What the task asks:
Go through the material below and please tally the lines that hold the word "understand"; the number alone is the answer.

Data supplied:
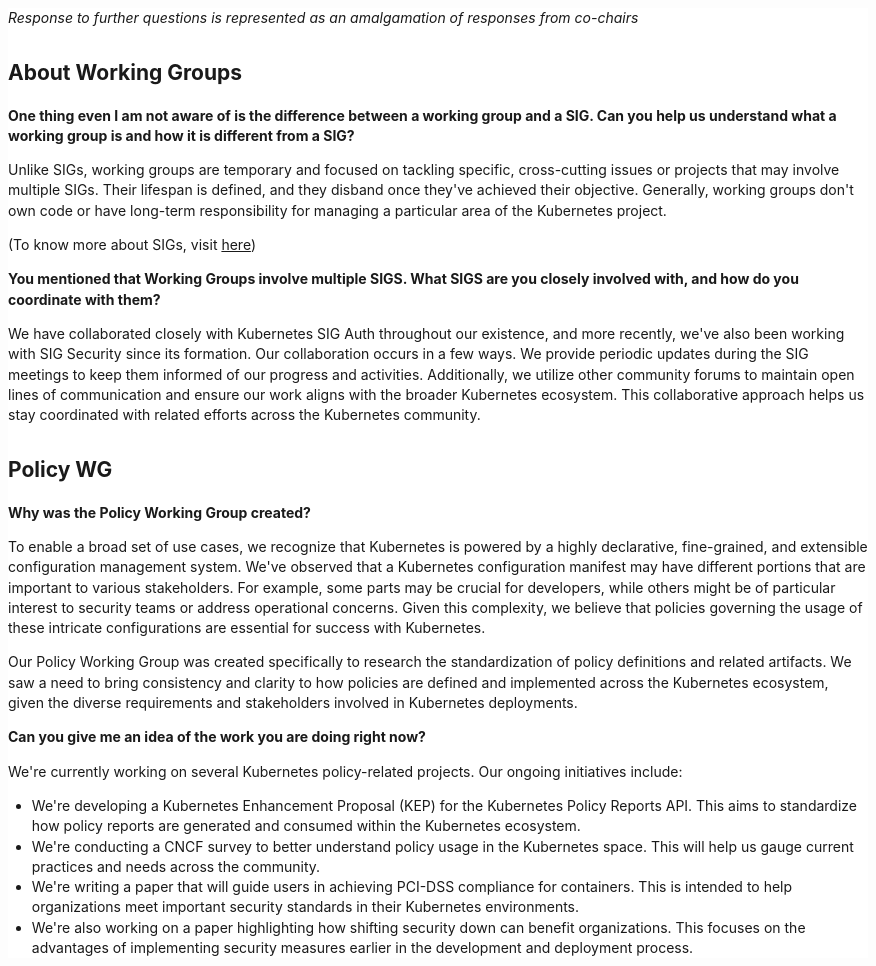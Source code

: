 *Response to further questions is represented as an amalgamation of responses from co-chairs*

## About Working Groups

**One thing even I am not aware of is the difference between a working group and a SIG. Can you help us understand what a working group is and how it is different from a SIG?**

Unlike SIGs, working groups are temporary and focused on tackling specific, cross-cutting issues or projects that may involve multiple SIGs. Their lifespan is defined, and they disband once they've achieved their objective. Generally, working groups don't own code or have long-term responsibility for managing a particular area of the Kubernetes project.

(To know more about SIGs, visit [here](https://github.com/kubernetes/community/blob/master/sig-list.md))
 
**You mentioned that Working Groups involve multiple SIGS.  What SIGS are you closely involved with, and how do you coordinate with them?**

We have collaborated closely with Kubernetes SIG Auth throughout our existence, and more recently, we've also been working with SIG Security since its formation. Our collaboration occurs in a few ways. We provide periodic updates during the SIG meetings to keep them informed of our progress and activities. Additionally, we utilize other community forums to maintain open lines of communication and ensure our work aligns with the broader Kubernetes ecosystem. This collaborative approach helps us stay coordinated with related efforts across the Kubernetes community.

## Policy WG
  
**Why was the Policy Working Group created?**

To enable a broad set of use cases, we recognize that Kubernetes is powered by a highly declarative, fine-grained, and extensible configuration management system. We've observed that a Kubernetes configuration manifest may have different portions that are important to various stakeholders. For example, some parts may be crucial for developers, while others might be of particular interest to security teams or address operational concerns. Given this complexity, we believe that policies governing the usage of these intricate configurations are essential for success with Kubernetes.

Our Policy Working Group was created specifically to research the standardization of policy definitions and related artifacts. We saw a need to bring consistency and clarity to how policies are defined and implemented across the Kubernetes ecosystem, given the diverse requirements and stakeholders involved in Kubernetes deployments.
 
**Can you give me an idea of the work you are doing right now?**

We're currently working on several Kubernetes policy-related projects. Our ongoing initiatives include:

- We're developing a Kubernetes Enhancement Proposal (KEP) for the Kubernetes Policy Reports API. This aims to standardize how policy reports are generated and consumed within the Kubernetes ecosystem.
- We're conducting a CNCF survey to better understand policy usage in the Kubernetes space. This will help us gauge current practices and needs across the community.
- We're writing a paper that will guide users in achieving PCI-DSS compliance for containers. This is intended to help organizations meet important security standards in their Kubernetes environments.
- We're also working on a paper highlighting how shifting security down can benefit organizations. This focuses on the advantages of implementing security measures earlier in the development and deployment process.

Solution to this exercise:
2